TASK DIRECTIONS: Retype the lines below exactly, but only those from the line that has "https://leetcode.com/problems/merge-intervals/" through the line that has "### html页面引用". Omit every picture.

INFORMATION GIVEN:
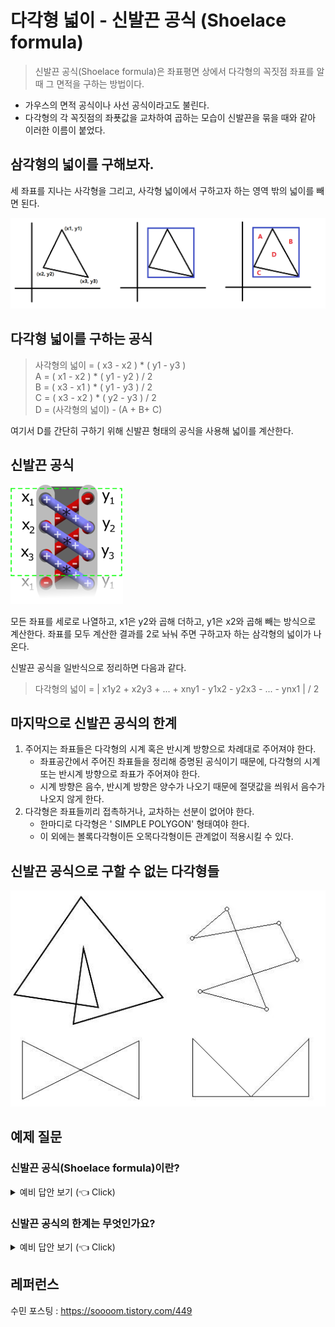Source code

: 
# 다각형 넓이 - 신발끈 공식 (Shoelace formula)
> 신발끈 공식(Shoelace formula)은 좌표평면 상에서 다각형의 꼭짓점 좌표를 알 때 그 면적을 구하는 방법이다.
- 가우스의 면적 공식이나 사선 공식이라고도 불린다.
- 다각형의 각 꼭짓점의 좌푯값을 교차하여 곱하는 모습이 신발끈을 묶을 때와 같아 이러한 이름이 붙었다.

## 삼각형의 넓이를 구해보자.
세 좌표를 지나는 사각형을 그리고, 사각형 넓이에서 구하고자 하는 영역 밖의 넓이를 빼면 된다.  

![img.png](/img/신발끈%20공식/img.png)

## 다각형 넓이를 구하는 공식

> 사각형의 넓이 = ( x3 - x2 ) * ( y1 - y3 )  
> A = ( x1 - x2 ) * ( y1 - y2 ) / 2  
> B = ( x3 - x1 ) * ( y1 - y3 ) / 2  
> C = ( x3 - x2 ) * ( y2 - y3 ) / 2  
> D = (사각형의 넓이) - (A + B+ C)  

여기서 D를 간단히 구하기 위해 신발끈 형태의 공식을 사용해 넓이를 계산한다.


## 신발끈 공식
![img_1.png](/img/신발끈%20공식/img_1.png)

모든 좌표를 세로로 나열하고, x1은 y2와 곱해 더하고, y1은 x2와 곱해 빼는 방식으로 계산한다.
좌표를 모두 계산한 결과를 2로 놔눠 주면 구하고자 하는 삼각형의 넓이가 나온다.

신발끈 공식을 일반식으로 정리하면 다음과 같다.

> 다각형의 넓이 = | x1y2 + x2y3 + ... + xny1 - y1x2 - y2x3 - ... - ynx1 | / 2

## 마지막으로 신발끈 공식의 한계
1. 주어지는 좌표들은 다각형의 시계 혹은 반시계 방향으로 차례대로 주어져야 한다.
   - 좌표공간에서 주어진 좌표들을 정리해 증명된 공식이기 때문에, 다각형의 시계 또는 반시계 방향으로 좌표가 주어져야 한다.
   - 시계 방향은 음수, 반시계 방향은 양수가 나오기 때문에 절댓값을 씌워서 음수가 나오지 않게 한다.
2. 다각형은 좌표들끼리 접촉하거나, 교차하는 선분이 없어야 한다.
   - 한마디로 다각형은 ' SIMPLE POLYGON' 형태여야 한다.
   - 이 외에는 볼록다각형이든 오목다각형이든 관계없이 적용시킬 수 있다.

## 신발끈 공식으로 구할 수 없는 다각형들
![img_2.png](/img/신발끈%20공식/img_2.png)

## 예제 질문
### 신발끈 공식(Shoelace formula)이란?

<details>
   <summary> 예비 답안 보기 (👈 Click)</summary>
<br />

신발끈 공식은 좌표평면 상에서 다각형의 넓이를 구할 때 사용되는 공식입니다. 다각형의 각 꼭짓점 좌표를 이용해 면적을 계산하며, 교차하여 곱하는 계산 방식이 신발끈을 묶는 모양과 비슷해 이러한 이름이 붙었습니다.

공식은 주어진 좌표를 차례대로 나열하고, x와 y 좌표의 교차 곱셈의 합에서 절댓값을 취한 뒤 2로 나눠 넓이를 구합니다.

</details>

### 신발끈 공식의 한계는 무엇인가요?

<details>
   <summary> 예비 답안 보기 (👈 Click)</summary>
<br />

신발끈 공식은 다각형의 좌표들이 시계 방향 또는 반시계 방향으로 나열되어 있어야 합니다. 시계 방향일 경우 음수 값이 나오기 때문에, 절댓값을 적용해 넓이를 계산합니다. 또한, 공식은 'Simple Polygon'에만 적용되며, 선분들이 교차하는 복잡한 다각형에는 사용할 수 없습니다.

단, 볼록다각형과 오목다각형에는 문제없이 적용할 수 있습니다.

</details>


## 레퍼런스
수민 포스팅 : https://soooom.tistory.com/449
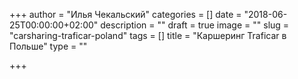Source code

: +++
author = "Илья Чекальский"
categories = []
date = "2018-06-25T00:00:00+02:00"
description = ""
draft = true
image = ""
slug = "carsharing-traficar-poland"
tags = []
title = "Каршеринг Traficar в Польше"
type = ""

+++
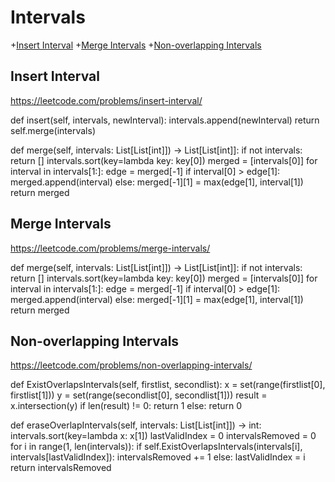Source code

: # Intervals

+[Insert Interval](#insert-interval)
+[Merge Intervals](#merge-intervals)
+[Non-overlapping Intervals](#non-overlapping-intervals)
## Insert Interval

https://leetcode.com/problems/insert-interval/

def insert(self, intervals, newInterval):
    intervals.append(newInterval)
    return self.merge(intervals)

def merge(self, intervals: List[List[int]]) -> List[List[int]]:
    if not intervals:
        return []
    intervals.sort(key=lambda key: key[0])
    merged = [intervals[0]]
    for interval in intervals[1:]:
        edge = merged[-1]
        if interval[0] > edge[1]:
            merged.append(interval)
        else:
            merged[-1][1] = max(edge[1], interval[1])
    return merged
        
## Merge Intervals

https://leetcode.com/problems/merge-intervals/

def merge(self, intervals: List[List[int]]) -> List[List[int]]:
    if not intervals:
        return []
    intervals.sort(key=lambda key: key[0])
    merged = [intervals[0]]
    for interval in intervals[1:]:
        edge = merged[-1]
        if interval[0] > edge[1]:
            merged.append(interval)
        else:
            merged[-1][1] = max(edge[1], interval[1])
    return merged

## Non-overlapping Intervals

https://leetcode.com/problems/non-overlapping-intervals/

def ExistOverlapsIntervals(self, firstlist, secondlist):
    x = set(range(firstlist[0], firstlist[1]))
    y = set(range(secondlist[0], secondlist[1]))
    result = x.intersection(y)
    if len(result) != 0:
        return 1
    else:
        return 0


def eraseOverlapIntervals(self, intervals: List[List[int]]) -> int:
    intervals.sort(key=lambda x: x[1])
    lastValidIndex = 0
    intervalsRemoved = 0
    for i in range(1, len(intervals)):
        if self.ExistOverlapsIntervals(intervals[i], intervals[lastValidIndex]):
            intervalsRemoved += 1
        else:
            lastValidIndex = i
    return intervalsRemoved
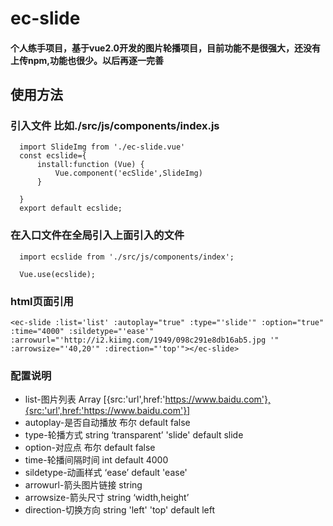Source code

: # ec-slide

#### 个人练手项目，基于vue2.0开发的图片轮播项目，目前功能不是很强大，还没有上传npm,功能也很少。以后再逐一完善

## 使用方法

### 引入文件 比如./src/js/components/index.js

      import SlideImg from './ec-slide.vue'
      const ecslide={
          install:function (Vue) {
              Vue.component('ecSlide',SlideImg)
          }

      }
      export default ecslide;
### 在入口文件在全局引入上面引入的文件

      import ecslide from './src/js/components/index';

      Vue.use(ecslide);

### html页面引用

    <ec-slide :list='list' :autoplay="true" :type="'slide'" :option="true" :time="4000" :sildetype="'ease'" :arrowurl="'http://i2.kiimg.com/1949/098c291e8db16ab5.jpg '" :arrowsize="'40,20'" :direction="'top'"></ec-slide>

### 配置说明
* list-图片列表  Array  [{src:'url',href:'https://www.baidu.com'},{src:'url',href:'https://www.baidu.com'}]
* autoplay-是否自动播放  布尔                       default  false
* type-轮播方式    string ‘transparent’ 'slide'    default   slide
* option-对应点  布尔                              default   false
* time-轮播间隔时间   int                          default   4000
* sildetype-动画样式 ‘ease’                        default   'ease'
* arrowurl-箭头图片链接  string
* arrowsize-箭头尺寸 string   ‘width,height’
* direction-切换方向  string   'left' 'top'         default   left






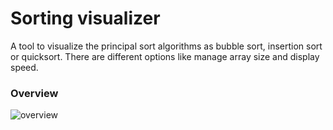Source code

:# Sorting visualizer

A tool to visualize the principal sort algorithms as bubble sort, insertion sort or quicksort.
There are different options like manage array size and display speed.

### Overview

![overview](https://user-images.githubusercontent.com/95053983/160693861-1c52d88b-05dc-4fe8-83d1-064c01179858.gif)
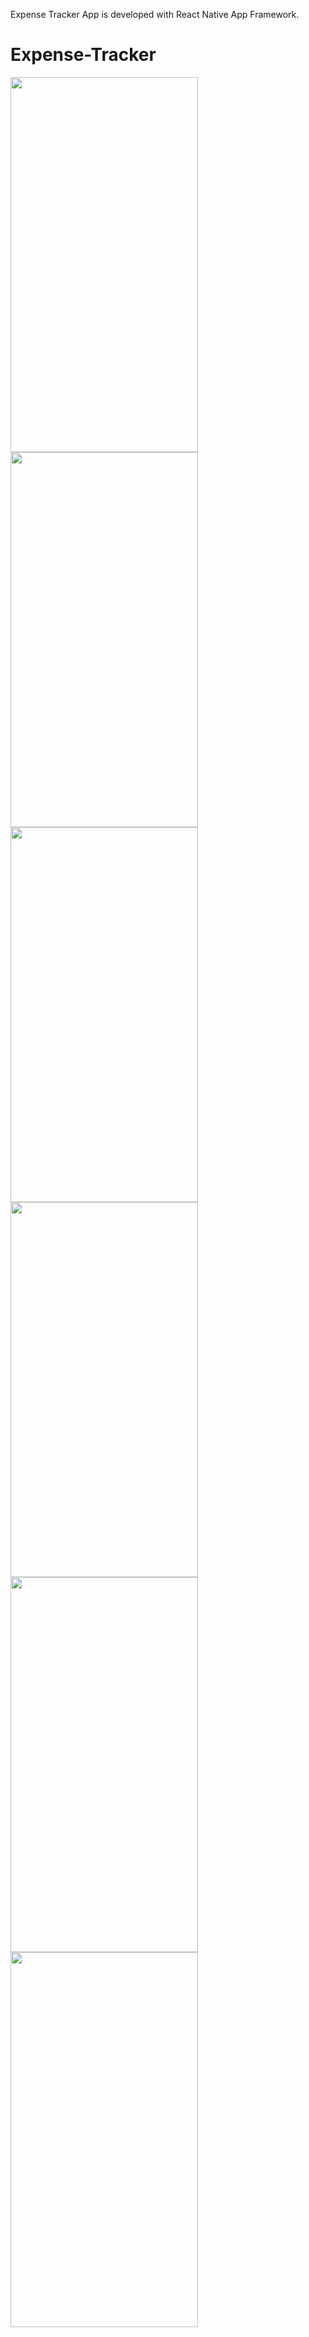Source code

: Expense Tracker App is developed with React Native App Framework.
# Expense-Tracker


<img src="https://user-images.githubusercontent.com/76836866/131079998-11f31d87-f1aa-4273-b419-6e89e1f21a76.jpg" width="300" height="600">
<img src="https://user-images.githubusercontent.com/76836866/131080017-1f6101a8-1221-4c82-b4bc-3d72ecea78fd.jpg" width="300" height="600">
<img src="https://user-images.githubusercontent.com/76836866/131080032-d82bfbf1-6c75-4be9-bf0c-47c84a8918f2.jpg" width="300" height="600">
<img src="https://user-images.githubusercontent.com/76836866/131080049-7c943afc-4005-474e-857b-8749978f7214.jpg" width="300" height="600">
<img src="https://user-images.githubusercontent.com/76836866/131080090-905b099e-91f4-4ce1-9e94-30776a90dd10.jpg" width="300" height="600">
<img src="https://user-images.githubusercontent.com/76836866/131080110-04fb736f-c2f1-4126-8df3-f22b25e45e10.jpg" width="300" height="600">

OUTPUT FOR THIS TASK:
https://leetcode.com/problems/merge-intervals/

def merge(self, intervals: List[List[int]]) -> List[List[int]]:
    if not intervals:
        return []
    intervals.sort(key=lambda key: key[0])
    merged = [intervals[0]]
    for interval in intervals[1:]:
        edge = merged[-1]
        if interval[0] > edge[1]:
            merged.append(interval)
        else:
            merged[-1][1] = max(edge[1], interval[1])
    return merged

## Non-overlapping Intervals

https://leetcode.com/problems/non-overlapping-intervals/

def ExistOverlapsIntervals(self, firstlist, secondlist):
    x = set(range(firstlist[0], firstlist[1]))
    y = set(range(secondlist[0], secondlist[1]))
    result = x.intersection(y)
    if len(result) != 0:
        return 1
    else:
        return 0


def eraseOverlapIntervals(self, intervals: List[List[int]]) -> int:
    intervals.sort(key=lambda x: x[1])
    lastValidIndex = 0
    intervalsRemoved = 0
    for i in range(1, len(intervals)):
        if self.ExistOverlapsIntervals(intervals[i], intervals[lastValidIndex]):
            intervalsRemoved += 1
        else:
            lastValidIndex = i
    return intervalsRemoved
Source code

: # ec-slide

#### 个人练手项目，基于vue2.0开发的图片轮播项目，目前功能不是很强大，还没有上传npm,功能也很少。以后再逐一完善

## 使用方法

### 引入文件 比如./src/js/components/index.js

      import SlideImg from './ec-slide.vue'
      const ecslide={
          install:function (Vue) {
              Vue.component('ecSlide',SlideImg)
          }

      }
      export default ecslide;
### 在入口文件在全局引入上面引入的文件

      import ecslide from './src/js/components/index';

      Vue.use(ecslide);

### html页面引用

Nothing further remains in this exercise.